Back in the day, infrastructure changes had minimal impact. With physical servers, it was simple to determine which change caused an issue because usually there were only a couple of IT admins managing a single box (aka server). Virtual environments, on the other hand, are fluid and accessible by countless IT resources. For example, vSphere 6.0 supports 64 hosts, and you can have up to 8,000 VMs in a single cluster. That’s a lot of points where change events can occur.

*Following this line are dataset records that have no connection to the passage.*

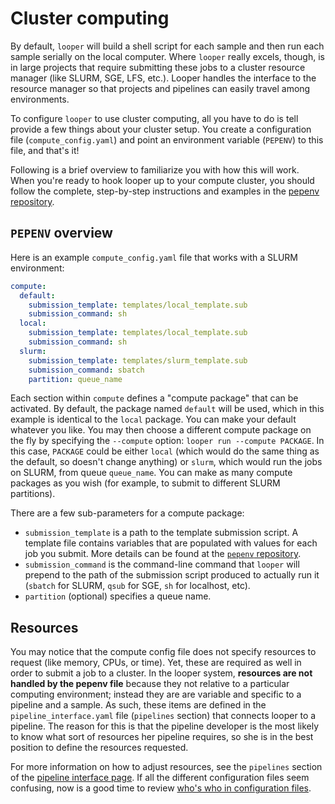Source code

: # Cluster computing

By default, `looper` will build a shell script for each sample and then run each sample serially on the local computer. 
Where `looper` really excels, though, is in large projects that require submitting these jobs to a cluster resource manager 
(like SLURM, SGE, LFS, etc.). Looper handles the interface to the resource manager so that projects and pipelines can easily travel among environments. 

To configure `looper` to use cluster computing, all you have to do is tell provide a few things about your cluster setup. 
You create a configuration file (`compute_config.yaml`) and point an environment variable (`PEPENV`) to this file, and that's it!

Following is a brief overview to familiarize you with how this will work. 
When you're ready to hook looper up to your compute cluster, you should follow the complete, step-by-step instructions 
and examples in the [pepenv repository](https://github.com/pepkit/pepenv). 


## `PEPENV` overview
Here is an example ``compute_config.yaml`` file that works with a SLURM environment:
```yaml
compute:
  default:
    submission_template: templates/local_template.sub
    submission_command: sh
  local:
    submission_template: templates/local_template.sub
    submission_command: sh    
  slurm:
    submission_template: templates/slurm_template.sub
    submission_command: sbatch
    partition: queue_name
```

Each section within `compute` defines a "compute package" that can be activated. 
By default, the package named `default` will be used, which in this example is identical to the `local` package. 
You can make your default whatever you like. 
You may then choose a different compute package on the fly by specifying the `--compute` option: ``looper run --compute PACKAGE``. 
In this case, `PACKAGE` could be either `local` (which would do the same thing as the default, so doesn't change anything) or `slurm`, 
which would run the jobs on SLURM, from queue `queue_name`. 
You can make as many compute packages as you wish (for example, to submit to different SLURM partitions).

There are a few sub-parameters for a compute package:
- `submission_template` is a path to the template submission script. 
A template file contains variables that are populated with values for each job you submit. 
More details can be found at the [`pepenv` repository](https://github.com/pepkit/pepenv). 
- `submission_command` is the command-line command that `looper` will prepend to the path of the 
submission script produced to actually run it (`sbatch` for SLURM, `qsub` for SGE, `sh` for localhost, etc).
- `partition` (optional) specifies a queue name.


## Resources
You may notice that the compute config file does not specify resources to request (like memory, CPUs, or time). Yet, these are required as well in order to submit a job to a cluster. In the looper system, **resources are not handled by the pepenv file** because they not relative to a particular computing environment; instead they are are variable and specific to a pipeline and a sample. As such, these items are defined in the ``pipeline_interface.yaml`` file (``pipelines`` section) that connects looper to a pipeline. The reason for this is that the pipeline developer is the most likely to know what sort of resources her pipeline requires, so she is in the best position to define the resources requested.

For more information on how to adjust resources, see the `pipelines` section of the [pipeline interface page](pipeline-interface.md). 
If all the different configuration files seem confusing, 
now is a good time to review [who's who in configuration files](config-files.md).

Answering the question “What changed?” is now as complex as the environment itself. First, you’ve got to know how and where changes can occur. They can stem from cluster events, data center events, data store events or host events. They can also happen during resource pulls or from within virtual machines. Some change events are even system-initiated such as from VMware Distributed Resource Scheduler/vMotion. On top of that, you might have VMware vCloud in your environment. Changes to any of these objects in your virtual environment could negatively affect the performance and availability of your objects within the environment — even when a change is intended to help boost performance or solve a problem.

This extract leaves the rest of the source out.